First, we have a limiting reagent problem to determine how many molecules of B remain once all of A has reacted.

Because it takes 3 molecules of A to react with only 2 of B, the 5 moles of A present will react with `5" mol of A"xx(2" mol of B")/(3" mol of A") = 3 1/3` mol of B will be used up and `2 2/3` mol of B will remain, unreacted.

So, the reaction will result in the container now holding `2 2/3` mol of B. Plus, there will be `5/3` of a mol of the new product present, because all of A is used, at a rate of three molecules per one molecule of product formed.

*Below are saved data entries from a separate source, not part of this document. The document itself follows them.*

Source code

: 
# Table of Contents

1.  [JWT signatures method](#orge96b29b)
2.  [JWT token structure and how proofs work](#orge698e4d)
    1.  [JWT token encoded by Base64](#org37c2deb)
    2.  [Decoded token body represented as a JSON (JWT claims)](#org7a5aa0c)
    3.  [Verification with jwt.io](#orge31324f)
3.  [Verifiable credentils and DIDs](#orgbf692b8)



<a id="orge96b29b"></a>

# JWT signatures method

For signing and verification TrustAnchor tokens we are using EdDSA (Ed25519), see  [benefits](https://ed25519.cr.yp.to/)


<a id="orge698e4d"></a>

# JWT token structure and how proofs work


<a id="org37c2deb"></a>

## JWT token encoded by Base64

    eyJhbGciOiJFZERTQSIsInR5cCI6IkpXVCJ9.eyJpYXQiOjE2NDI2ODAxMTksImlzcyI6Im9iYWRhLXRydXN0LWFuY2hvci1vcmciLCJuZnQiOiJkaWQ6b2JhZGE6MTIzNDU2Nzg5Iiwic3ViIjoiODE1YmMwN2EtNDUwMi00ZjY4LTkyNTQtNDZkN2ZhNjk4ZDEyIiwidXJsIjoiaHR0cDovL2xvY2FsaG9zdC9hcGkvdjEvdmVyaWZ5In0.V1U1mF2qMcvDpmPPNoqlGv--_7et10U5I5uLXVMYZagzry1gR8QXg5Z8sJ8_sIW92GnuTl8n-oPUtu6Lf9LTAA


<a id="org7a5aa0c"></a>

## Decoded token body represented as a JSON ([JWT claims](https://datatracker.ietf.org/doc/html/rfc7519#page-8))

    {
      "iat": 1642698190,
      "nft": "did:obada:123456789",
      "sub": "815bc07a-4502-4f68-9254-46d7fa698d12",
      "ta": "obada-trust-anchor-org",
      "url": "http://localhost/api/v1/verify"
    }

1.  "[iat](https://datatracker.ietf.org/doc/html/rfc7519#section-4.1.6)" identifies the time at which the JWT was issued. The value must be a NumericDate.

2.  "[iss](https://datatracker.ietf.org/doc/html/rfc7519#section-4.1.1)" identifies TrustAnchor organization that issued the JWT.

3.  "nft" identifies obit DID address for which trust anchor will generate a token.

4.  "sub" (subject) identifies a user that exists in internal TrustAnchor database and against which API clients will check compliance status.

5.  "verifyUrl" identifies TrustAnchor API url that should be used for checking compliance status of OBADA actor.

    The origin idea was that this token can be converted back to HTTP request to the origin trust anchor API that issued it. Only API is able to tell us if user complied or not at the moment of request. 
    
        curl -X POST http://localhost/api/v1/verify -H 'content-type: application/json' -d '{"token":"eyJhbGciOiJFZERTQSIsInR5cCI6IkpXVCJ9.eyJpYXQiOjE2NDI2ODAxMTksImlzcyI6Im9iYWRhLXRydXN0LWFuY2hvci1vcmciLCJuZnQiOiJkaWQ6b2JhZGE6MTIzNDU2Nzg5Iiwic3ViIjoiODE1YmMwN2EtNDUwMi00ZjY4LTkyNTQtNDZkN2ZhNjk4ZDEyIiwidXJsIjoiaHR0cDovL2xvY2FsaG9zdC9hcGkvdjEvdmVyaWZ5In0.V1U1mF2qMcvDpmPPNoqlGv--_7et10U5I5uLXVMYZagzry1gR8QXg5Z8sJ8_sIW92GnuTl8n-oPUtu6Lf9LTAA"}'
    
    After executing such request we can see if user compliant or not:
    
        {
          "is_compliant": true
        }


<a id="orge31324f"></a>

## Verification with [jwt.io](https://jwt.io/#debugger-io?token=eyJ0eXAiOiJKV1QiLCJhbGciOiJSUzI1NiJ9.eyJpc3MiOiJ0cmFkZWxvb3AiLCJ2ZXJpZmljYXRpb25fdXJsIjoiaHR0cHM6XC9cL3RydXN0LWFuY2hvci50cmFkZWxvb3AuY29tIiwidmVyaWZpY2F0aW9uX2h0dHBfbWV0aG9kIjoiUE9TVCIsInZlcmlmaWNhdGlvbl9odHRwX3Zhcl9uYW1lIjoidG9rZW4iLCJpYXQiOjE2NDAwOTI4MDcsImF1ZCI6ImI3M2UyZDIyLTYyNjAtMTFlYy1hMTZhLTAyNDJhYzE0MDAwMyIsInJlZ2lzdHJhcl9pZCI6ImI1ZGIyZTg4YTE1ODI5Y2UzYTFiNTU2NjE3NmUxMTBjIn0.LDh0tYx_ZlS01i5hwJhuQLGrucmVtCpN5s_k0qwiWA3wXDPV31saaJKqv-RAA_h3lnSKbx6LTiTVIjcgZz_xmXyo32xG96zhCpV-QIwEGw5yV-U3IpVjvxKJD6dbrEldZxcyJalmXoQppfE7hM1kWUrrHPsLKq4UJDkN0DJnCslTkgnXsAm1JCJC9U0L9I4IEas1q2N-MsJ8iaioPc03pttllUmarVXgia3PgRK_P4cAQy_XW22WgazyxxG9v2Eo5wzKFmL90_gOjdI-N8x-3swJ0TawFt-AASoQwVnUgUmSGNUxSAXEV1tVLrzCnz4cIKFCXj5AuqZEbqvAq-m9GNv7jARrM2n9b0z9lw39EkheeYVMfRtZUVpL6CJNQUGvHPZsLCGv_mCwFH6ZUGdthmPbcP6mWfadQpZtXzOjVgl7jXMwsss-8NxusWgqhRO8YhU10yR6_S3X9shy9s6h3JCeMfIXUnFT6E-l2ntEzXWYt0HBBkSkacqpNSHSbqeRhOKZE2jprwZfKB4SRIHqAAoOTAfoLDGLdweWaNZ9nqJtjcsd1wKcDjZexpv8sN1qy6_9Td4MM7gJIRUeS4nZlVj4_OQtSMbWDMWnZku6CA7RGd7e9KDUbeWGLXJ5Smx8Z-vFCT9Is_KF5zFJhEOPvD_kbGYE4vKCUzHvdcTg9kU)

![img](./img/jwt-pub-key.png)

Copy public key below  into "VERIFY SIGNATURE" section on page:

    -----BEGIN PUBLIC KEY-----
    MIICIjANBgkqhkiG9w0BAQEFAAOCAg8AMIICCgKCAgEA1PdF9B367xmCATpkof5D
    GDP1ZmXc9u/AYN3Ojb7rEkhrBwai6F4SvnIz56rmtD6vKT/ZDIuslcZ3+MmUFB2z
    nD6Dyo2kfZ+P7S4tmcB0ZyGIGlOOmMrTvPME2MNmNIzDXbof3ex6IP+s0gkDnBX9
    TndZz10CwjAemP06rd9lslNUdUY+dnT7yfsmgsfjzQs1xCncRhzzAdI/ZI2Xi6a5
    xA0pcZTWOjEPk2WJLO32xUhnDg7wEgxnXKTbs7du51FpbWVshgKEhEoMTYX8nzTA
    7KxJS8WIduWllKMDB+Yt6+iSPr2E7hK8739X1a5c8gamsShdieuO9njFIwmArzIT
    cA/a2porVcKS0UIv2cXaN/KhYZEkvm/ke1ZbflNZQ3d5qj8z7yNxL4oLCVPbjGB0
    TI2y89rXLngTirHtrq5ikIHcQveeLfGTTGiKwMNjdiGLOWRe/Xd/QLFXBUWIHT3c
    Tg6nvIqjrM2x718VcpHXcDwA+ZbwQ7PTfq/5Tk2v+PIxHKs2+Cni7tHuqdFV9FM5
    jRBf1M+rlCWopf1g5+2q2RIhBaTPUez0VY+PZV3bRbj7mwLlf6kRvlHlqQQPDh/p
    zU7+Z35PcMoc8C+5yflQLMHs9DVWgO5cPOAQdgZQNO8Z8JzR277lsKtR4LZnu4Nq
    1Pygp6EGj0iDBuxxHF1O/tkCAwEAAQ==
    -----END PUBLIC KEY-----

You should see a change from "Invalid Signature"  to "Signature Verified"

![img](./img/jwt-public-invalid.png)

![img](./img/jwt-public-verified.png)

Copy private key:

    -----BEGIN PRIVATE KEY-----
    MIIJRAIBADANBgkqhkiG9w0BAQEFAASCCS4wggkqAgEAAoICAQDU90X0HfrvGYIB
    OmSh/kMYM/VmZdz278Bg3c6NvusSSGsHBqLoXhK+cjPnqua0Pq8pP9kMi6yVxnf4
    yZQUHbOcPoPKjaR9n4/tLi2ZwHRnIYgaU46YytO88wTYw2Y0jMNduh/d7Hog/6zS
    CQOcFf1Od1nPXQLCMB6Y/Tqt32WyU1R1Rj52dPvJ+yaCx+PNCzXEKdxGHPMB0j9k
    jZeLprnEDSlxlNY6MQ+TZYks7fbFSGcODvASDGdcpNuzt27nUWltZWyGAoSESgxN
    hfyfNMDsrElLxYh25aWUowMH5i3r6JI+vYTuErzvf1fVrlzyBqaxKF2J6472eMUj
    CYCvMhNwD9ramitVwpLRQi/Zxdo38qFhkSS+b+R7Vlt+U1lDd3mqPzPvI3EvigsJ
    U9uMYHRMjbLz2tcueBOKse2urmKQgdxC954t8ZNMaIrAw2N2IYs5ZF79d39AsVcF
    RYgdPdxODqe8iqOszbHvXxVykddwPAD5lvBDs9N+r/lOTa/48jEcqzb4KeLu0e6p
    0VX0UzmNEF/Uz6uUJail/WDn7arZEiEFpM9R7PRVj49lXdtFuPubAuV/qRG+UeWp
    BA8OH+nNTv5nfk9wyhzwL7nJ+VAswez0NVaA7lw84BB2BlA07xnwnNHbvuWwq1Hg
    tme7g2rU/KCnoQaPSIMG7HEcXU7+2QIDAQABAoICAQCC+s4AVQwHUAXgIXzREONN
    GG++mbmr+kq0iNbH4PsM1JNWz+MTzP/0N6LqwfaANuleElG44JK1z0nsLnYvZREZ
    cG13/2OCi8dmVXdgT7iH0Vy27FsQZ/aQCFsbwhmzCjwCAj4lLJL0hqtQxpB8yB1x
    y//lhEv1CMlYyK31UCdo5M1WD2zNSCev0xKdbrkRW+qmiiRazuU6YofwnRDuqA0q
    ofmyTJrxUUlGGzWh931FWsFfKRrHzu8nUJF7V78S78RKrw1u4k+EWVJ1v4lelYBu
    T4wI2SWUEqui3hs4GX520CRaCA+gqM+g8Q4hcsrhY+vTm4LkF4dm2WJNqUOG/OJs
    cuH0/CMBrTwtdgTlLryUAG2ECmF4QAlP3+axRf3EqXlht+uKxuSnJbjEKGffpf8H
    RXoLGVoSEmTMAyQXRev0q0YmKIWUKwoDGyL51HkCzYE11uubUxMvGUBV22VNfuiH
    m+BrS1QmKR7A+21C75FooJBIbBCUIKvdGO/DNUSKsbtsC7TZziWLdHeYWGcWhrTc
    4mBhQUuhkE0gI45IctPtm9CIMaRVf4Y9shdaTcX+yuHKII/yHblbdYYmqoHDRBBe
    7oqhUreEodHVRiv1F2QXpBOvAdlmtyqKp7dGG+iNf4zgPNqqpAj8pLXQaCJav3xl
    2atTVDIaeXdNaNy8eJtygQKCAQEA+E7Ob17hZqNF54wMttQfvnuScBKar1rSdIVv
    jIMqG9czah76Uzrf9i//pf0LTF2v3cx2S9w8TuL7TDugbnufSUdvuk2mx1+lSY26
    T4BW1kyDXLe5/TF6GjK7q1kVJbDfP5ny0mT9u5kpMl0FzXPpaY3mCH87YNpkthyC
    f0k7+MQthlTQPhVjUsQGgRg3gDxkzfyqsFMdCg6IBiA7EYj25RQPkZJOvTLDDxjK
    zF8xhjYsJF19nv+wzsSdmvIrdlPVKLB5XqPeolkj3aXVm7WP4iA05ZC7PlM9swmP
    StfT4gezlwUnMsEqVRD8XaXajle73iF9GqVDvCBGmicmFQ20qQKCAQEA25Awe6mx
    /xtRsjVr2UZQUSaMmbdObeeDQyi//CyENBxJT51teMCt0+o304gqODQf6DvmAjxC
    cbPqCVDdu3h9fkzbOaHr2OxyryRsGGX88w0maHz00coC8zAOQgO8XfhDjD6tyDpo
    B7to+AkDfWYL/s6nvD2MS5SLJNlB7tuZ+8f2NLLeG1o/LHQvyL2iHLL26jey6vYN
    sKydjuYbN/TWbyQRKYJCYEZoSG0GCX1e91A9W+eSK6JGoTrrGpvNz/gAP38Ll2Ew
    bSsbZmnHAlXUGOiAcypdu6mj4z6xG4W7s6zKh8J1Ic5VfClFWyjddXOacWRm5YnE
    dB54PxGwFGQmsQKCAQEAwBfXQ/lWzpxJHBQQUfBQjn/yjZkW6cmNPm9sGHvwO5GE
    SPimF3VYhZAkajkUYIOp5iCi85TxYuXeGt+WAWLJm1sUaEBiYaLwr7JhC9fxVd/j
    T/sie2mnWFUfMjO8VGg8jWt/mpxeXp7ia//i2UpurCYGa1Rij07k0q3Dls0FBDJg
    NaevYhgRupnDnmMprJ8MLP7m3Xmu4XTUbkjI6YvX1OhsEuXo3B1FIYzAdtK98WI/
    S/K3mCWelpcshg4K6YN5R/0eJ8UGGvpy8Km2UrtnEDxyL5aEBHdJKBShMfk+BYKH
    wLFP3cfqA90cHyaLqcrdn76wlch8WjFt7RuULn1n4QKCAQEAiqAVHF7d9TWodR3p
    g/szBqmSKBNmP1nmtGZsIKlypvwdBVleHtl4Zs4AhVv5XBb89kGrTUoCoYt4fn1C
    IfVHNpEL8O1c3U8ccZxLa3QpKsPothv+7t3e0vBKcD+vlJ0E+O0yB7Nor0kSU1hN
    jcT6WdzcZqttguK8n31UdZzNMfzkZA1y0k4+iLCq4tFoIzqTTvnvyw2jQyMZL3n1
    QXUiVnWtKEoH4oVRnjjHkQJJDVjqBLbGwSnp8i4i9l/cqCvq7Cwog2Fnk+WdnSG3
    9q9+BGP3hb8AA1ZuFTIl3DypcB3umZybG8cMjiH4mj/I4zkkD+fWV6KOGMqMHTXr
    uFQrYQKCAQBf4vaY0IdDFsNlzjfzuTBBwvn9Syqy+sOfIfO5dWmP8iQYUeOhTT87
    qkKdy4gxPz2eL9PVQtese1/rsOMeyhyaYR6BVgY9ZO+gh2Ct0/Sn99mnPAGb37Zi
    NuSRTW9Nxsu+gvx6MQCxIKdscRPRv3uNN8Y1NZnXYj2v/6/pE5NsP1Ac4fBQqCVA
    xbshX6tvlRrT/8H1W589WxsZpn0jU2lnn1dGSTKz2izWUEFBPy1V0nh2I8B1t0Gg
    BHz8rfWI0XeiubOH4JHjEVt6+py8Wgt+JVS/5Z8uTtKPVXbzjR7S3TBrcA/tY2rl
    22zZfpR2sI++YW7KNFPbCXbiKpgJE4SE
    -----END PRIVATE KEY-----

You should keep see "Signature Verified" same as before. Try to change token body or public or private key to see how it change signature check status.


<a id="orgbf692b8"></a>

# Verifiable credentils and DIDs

Note: If the problem meant that this new product was not a gas, then change my answer by leaving these `5/3` of a mole out.

Next, we apply the ideal gas law:

`(P_1V_1)/(n_1T_1)=(P_2V_2)/(n_2T_2)`

In this problem, `V_1=V_2=6L` and we leave this out.

`n_1=11` mol

`n_2=4 1/3` mol (or `2 2/3` mol of you leave out the product.)

`T_1=480K`

`T_2=420K`

We will determine the value of `P_2/P_1` (the fractional change in P)

From the ideal gas law:

`P_2/P_1=(n_2T_2)/(n_1T_1) = (4 1/3 * 420)/(11*480)=0.345`

The pressure drops to 34.5 % of its initial value.

If you leave out the product (assume it to be solid), the answer is

`P_2/P_1=(n_2T_2)/(n_1T_1) = (2 2/3 * 420)/(11*480)=0.212`

The pressure drops to 21.2% of its original value in this case.